(What the task requires):
Write out, word for word and with no pictures, each line below from the one containing "Class project for" through the one containing "## 🧠 Business Problem", both included, and no other line.

(Data provided):

[Start of Attachment]

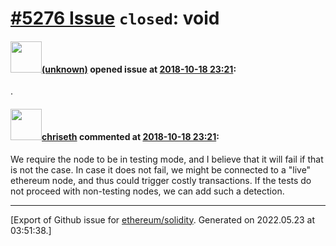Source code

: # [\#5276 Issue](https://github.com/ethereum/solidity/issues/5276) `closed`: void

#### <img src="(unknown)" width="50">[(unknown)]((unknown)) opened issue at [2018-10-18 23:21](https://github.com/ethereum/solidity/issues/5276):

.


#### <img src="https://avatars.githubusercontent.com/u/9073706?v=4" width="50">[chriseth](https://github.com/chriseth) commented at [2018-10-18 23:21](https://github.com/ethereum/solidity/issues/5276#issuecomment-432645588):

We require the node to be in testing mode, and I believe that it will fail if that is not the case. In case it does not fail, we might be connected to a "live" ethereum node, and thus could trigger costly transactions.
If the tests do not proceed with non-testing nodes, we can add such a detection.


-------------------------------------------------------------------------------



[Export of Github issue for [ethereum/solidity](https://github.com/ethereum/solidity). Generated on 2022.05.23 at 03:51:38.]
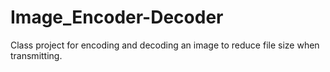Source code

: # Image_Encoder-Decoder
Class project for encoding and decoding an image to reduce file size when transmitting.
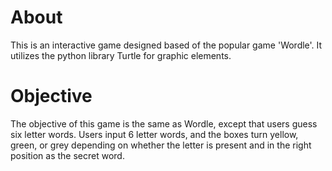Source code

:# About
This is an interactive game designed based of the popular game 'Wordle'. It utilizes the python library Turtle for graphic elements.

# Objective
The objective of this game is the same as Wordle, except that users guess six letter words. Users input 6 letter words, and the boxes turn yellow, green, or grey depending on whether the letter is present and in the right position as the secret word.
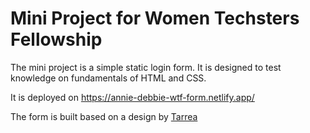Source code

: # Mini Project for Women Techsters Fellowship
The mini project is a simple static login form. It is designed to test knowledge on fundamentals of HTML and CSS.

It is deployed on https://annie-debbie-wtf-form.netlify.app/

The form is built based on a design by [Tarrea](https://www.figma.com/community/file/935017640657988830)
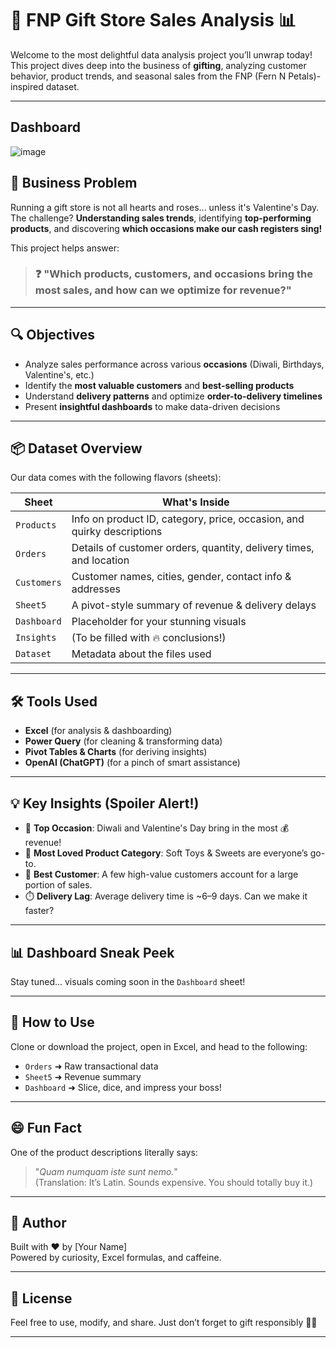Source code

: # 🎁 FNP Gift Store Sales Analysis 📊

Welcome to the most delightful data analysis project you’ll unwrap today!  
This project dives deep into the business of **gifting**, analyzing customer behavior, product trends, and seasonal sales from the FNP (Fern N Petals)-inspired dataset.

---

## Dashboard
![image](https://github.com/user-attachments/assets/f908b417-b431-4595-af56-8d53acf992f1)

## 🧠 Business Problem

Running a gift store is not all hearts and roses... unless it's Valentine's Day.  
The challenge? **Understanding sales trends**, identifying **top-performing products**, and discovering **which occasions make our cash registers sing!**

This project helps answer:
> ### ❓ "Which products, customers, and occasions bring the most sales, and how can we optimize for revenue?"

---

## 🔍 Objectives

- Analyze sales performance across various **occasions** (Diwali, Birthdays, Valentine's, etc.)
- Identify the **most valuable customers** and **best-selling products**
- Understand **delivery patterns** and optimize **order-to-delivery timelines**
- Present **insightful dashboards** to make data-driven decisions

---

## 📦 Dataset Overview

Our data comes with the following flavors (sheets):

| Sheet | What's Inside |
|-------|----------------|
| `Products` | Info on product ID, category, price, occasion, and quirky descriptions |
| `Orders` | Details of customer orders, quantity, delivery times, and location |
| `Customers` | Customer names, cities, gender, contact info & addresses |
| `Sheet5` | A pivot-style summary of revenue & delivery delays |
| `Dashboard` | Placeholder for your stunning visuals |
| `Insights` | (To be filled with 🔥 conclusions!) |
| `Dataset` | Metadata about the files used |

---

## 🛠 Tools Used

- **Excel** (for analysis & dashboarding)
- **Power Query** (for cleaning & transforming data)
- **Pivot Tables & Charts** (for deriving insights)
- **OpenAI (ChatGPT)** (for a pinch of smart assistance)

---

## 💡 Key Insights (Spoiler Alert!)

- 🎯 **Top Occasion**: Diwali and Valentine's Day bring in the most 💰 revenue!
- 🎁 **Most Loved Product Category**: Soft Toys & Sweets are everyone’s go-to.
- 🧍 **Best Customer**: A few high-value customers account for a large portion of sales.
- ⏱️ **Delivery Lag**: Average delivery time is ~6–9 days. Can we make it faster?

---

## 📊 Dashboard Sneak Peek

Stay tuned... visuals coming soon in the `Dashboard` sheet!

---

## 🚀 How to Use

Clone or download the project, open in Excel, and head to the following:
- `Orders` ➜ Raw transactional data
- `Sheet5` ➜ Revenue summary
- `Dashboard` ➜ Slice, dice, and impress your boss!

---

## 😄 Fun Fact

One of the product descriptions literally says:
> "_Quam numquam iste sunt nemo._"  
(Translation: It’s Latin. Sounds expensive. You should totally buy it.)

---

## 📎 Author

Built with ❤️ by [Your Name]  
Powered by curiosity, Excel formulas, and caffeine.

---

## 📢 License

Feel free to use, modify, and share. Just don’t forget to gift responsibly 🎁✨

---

[End of Attachment]

(Final answer):
Class project for encoding and decoding an image to reduce file size when transmitting.
Source code

:# About
This is an interactive game designed based of the popular game 'Wordle'. It utilizes the python library Turtle for graphic elements.

# Objective
The objective of this game is the same as Wordle, except that users guess six letter words. Users input 6 letter words, and the boxes turn yellow, green, or grey depending on whether the letter is present and in the right position as the secret word.
Source code

: # Mini Project for Women Techsters Fellowship
The mini project is a simple static login form. It is designed to test knowledge on fundamentals of HTML and CSS.

It is deployed on https://annie-debbie-wtf-form.netlify.app/

The form is built based on a design by [Tarrea](https://www.figma.com/community/file/935017640657988830)
Source code

: # 🎁 FNP Gift Store Sales Analysis 📊

Welcome to the most delightful data analysis project you’ll unwrap today!  
This project dives deep into the business of **gifting**, analyzing customer behavior, product trends, and seasonal sales from the FNP (Fern N Petals)-inspired dataset.

---

## Dashboard
![image](https://github.com/user-attachments/assets/f908b417-b431-4595-af56-8d53acf992f1)

## 🧠 Business Problem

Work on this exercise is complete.